Report every line in the listing below where the string "waka" shows up.

DATASET RECORDS Block Start

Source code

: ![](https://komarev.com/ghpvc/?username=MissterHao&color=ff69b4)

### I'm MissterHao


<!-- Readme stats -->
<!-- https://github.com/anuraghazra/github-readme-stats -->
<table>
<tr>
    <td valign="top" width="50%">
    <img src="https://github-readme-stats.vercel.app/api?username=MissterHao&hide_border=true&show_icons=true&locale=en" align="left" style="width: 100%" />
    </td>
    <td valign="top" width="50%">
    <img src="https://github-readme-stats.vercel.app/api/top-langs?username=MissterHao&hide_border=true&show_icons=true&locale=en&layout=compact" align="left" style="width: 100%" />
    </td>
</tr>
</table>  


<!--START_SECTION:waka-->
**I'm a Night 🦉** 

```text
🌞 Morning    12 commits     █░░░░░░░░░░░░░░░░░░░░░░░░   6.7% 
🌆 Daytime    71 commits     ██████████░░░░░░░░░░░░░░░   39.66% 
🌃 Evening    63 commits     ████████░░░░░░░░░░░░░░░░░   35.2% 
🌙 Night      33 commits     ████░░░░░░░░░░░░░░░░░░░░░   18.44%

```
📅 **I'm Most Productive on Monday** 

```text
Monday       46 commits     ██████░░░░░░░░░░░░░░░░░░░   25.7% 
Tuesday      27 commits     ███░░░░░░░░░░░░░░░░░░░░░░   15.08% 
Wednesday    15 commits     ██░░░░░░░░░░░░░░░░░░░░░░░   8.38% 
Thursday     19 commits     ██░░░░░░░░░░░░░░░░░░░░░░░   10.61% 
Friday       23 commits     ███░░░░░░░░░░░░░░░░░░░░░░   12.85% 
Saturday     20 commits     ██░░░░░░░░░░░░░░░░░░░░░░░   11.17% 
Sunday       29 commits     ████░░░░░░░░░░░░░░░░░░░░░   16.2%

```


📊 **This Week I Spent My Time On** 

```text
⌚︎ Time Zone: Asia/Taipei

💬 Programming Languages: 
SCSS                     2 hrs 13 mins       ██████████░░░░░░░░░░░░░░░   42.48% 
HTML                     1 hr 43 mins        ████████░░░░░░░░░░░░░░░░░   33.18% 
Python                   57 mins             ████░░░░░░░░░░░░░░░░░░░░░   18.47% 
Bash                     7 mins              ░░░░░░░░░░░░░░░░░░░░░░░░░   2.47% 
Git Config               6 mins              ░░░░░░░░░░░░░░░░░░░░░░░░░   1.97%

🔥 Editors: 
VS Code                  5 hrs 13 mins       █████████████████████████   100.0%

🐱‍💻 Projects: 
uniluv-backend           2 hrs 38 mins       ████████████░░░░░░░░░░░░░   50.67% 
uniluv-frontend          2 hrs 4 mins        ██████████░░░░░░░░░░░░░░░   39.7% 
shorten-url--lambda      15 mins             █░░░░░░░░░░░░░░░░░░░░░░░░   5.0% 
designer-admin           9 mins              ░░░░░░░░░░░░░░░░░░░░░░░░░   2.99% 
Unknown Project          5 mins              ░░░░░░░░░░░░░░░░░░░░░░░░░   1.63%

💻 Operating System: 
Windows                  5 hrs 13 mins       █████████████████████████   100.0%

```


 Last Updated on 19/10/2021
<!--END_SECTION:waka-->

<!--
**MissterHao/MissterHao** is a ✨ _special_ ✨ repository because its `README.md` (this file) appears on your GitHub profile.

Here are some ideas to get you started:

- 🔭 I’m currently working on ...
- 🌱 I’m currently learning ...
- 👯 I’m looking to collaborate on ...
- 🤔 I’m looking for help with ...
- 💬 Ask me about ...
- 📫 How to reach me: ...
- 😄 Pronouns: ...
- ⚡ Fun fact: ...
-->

DATASET RECORDS Block End

• **SOLUTION FOR THIS EXERCISE**
<!--START_SECTION:waka-->
<!--END_SECTION:waka-->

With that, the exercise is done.